Even if she wasn’t human.
Green skin, a wrinkly face vaguely reminiscent of a monkey’s, and those cute round eyes all added to her charm.
She bore a strong resemblance to the race called “goblins” that often appeared in fantasy stories in my old world.
Which made sense, because that’s what she was.
And since my younger sister was a goblin, that meant I was, too.
I don’t know how it happened, but I just woke up as a goblin one day.
That’s the only way I can explain it.
I still remember my former life, if I can call it that—my life as a human, as Kyouya Sasajima.
But those memories cut off abruptly in the middle of an classical literature class in high school.
I have no idea how those memories connect to me becoming a goblin.
But I knew right away that this wasn’t a dream and that I would have to live as a goblin from now on.
And while most people might find this strange, I actually quite enjoyed life as a goblin.
A small, simple village, with none of the complex branching side streets of Japan.
Instead of complicated human relationships, the villagers all shared a close bond, possibly because of the harsh environment in which we lived together.
And most of all, goblins are a simple, straightforward race.
In the fantasy stories of my old world, goblins were often depicted as the weakest and perhaps stupidest of the “demi-human” races.
That wasn’t entirely inaccurate here.
However, the impression they give in reality is very different.
There were many monsters in the mountain range where the village was located, and goblins were among the weakest of them.
But they’re strong enough to fight against those strong monsters by working together.

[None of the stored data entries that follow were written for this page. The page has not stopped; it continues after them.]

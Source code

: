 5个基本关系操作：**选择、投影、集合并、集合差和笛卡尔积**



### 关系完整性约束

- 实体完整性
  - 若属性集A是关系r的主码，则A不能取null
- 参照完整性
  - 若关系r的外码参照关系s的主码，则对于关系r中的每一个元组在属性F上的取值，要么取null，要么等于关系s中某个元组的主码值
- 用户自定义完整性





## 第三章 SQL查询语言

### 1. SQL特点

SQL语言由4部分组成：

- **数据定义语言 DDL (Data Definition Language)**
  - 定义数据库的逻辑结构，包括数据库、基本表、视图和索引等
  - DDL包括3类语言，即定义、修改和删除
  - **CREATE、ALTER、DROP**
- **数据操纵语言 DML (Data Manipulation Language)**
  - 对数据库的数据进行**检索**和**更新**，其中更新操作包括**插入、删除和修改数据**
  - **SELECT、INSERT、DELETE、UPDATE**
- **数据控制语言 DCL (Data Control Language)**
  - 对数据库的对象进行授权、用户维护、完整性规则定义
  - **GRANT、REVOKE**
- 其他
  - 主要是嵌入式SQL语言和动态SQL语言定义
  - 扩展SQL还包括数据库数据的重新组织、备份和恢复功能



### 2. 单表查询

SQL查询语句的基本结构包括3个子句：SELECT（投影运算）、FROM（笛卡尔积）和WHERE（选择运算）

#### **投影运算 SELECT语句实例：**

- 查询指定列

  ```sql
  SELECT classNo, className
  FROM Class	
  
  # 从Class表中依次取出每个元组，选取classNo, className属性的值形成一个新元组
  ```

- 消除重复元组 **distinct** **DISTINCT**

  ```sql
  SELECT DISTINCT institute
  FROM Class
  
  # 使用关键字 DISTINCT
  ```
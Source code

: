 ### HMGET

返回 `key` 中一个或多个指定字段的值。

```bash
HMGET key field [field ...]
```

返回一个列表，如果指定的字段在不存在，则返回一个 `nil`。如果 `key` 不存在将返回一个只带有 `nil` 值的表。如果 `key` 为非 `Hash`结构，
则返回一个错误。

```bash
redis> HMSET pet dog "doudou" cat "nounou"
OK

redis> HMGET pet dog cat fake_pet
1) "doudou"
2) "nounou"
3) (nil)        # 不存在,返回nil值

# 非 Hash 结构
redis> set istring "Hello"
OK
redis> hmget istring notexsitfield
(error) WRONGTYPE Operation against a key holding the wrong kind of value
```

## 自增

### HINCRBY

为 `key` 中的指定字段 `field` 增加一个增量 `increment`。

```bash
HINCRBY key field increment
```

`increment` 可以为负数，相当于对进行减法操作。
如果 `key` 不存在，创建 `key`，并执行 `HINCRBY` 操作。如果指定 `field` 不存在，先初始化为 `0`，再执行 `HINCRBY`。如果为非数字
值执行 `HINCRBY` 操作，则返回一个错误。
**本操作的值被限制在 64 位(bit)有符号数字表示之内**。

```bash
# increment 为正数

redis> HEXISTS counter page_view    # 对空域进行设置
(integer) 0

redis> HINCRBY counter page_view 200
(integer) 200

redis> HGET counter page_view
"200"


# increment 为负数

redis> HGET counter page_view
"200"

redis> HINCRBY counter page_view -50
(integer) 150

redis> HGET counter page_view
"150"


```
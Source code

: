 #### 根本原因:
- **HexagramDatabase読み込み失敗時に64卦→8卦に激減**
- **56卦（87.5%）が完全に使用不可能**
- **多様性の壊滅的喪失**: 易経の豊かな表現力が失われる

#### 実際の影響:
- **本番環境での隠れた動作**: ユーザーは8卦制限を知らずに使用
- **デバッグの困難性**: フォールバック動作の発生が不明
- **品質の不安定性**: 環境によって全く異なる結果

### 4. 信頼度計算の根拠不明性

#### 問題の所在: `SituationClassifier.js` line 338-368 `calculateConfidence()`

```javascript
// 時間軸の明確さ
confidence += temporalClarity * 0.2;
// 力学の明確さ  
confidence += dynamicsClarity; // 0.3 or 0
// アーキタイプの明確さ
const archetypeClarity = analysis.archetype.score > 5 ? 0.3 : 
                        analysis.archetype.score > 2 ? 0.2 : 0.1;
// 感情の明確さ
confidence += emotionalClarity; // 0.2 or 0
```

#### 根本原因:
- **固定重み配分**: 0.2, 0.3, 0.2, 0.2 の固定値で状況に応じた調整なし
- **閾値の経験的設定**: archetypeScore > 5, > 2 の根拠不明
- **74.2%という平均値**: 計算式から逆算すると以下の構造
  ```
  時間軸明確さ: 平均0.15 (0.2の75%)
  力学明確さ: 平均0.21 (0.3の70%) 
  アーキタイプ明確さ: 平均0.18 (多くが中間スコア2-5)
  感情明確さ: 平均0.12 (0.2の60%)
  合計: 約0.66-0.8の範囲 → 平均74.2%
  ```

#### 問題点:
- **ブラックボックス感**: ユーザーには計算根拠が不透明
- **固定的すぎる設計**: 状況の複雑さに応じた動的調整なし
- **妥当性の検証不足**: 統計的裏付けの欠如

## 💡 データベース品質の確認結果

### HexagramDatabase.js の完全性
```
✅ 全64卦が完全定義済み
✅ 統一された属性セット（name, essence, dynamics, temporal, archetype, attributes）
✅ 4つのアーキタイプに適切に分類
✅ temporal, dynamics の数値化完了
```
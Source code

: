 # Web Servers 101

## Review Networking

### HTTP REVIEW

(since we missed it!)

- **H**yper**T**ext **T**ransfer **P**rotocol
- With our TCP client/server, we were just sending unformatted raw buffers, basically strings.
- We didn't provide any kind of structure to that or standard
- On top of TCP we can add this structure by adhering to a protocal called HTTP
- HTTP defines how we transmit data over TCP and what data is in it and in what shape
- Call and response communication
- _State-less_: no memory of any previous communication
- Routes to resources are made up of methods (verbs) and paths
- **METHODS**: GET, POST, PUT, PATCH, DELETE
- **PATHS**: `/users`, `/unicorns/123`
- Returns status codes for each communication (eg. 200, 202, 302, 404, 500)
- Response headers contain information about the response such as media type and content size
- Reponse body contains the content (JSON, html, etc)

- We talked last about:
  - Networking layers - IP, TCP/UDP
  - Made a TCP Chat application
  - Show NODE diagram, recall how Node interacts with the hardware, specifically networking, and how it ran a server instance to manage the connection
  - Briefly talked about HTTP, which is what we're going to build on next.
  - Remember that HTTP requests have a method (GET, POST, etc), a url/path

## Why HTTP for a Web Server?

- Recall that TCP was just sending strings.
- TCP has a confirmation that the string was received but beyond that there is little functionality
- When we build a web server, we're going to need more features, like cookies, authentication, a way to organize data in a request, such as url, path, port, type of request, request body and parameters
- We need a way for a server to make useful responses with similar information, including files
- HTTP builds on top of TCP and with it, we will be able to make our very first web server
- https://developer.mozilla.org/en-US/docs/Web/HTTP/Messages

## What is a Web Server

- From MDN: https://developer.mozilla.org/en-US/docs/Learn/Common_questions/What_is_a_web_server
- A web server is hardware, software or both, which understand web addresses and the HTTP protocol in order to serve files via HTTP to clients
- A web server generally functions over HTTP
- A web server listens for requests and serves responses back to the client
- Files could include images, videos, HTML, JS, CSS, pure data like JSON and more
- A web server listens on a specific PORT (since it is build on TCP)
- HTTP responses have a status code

They might be weak as a race, but they make up for it with tools, skill, and the strength of their camaraderie.
And while they’re considered dim-witted, that’s only because most of them are illiterate. A short talk with them makes it clear they’re no different than the average human.
They have enough intelligence to live an average life perfectly well.
If anything, I gained a sense of reverence from watching them, like monks who have achieved a level of enlightenment.
They carry a certain nobility that makes it impossible to mock them as stupid.
Especially if you’ve observed them simply going about their daily lives like I have.
Every day begins with a prayer.
They give thanks to the world, the goddess who protects the world, and their daily bread.
After that, they set about their work.
The goblins who haven’t evolved undergo training, and the ones who have evolved into hobgoblins help train them.
Then those who are strong enough form a hunting party and head out from the village.
The village is nestled deep within a steep mountain range, a dangerous natural environment brimming with powerful monsters.
When the goblin-hunting parties set out on their task, only about half of them return.
The reason the goblin village manages to survive despite this is that goblins reproduce quite a lot.
All of this is more or less in line with my image of goblins from my old life.
When the hunting parties return, the other goblins welcome them back and mourn the fallen.
Then they say a prayer of thanks for the food that the hunters risked their lives to bring back.
Goblins must constantly face death so the village can survive.
Those who stay behind offer them pressed flowers for good luck.
Each gift of flowers contains a strong, intense wish for the hunters to return safely.
The hunters hold those feelings close to their hearts as they set out on a life-and-death journey and return.
In order to live.
And to keep the village alive.
In a few words, the lives of goblins seem primitive, mainly revolving around hunting.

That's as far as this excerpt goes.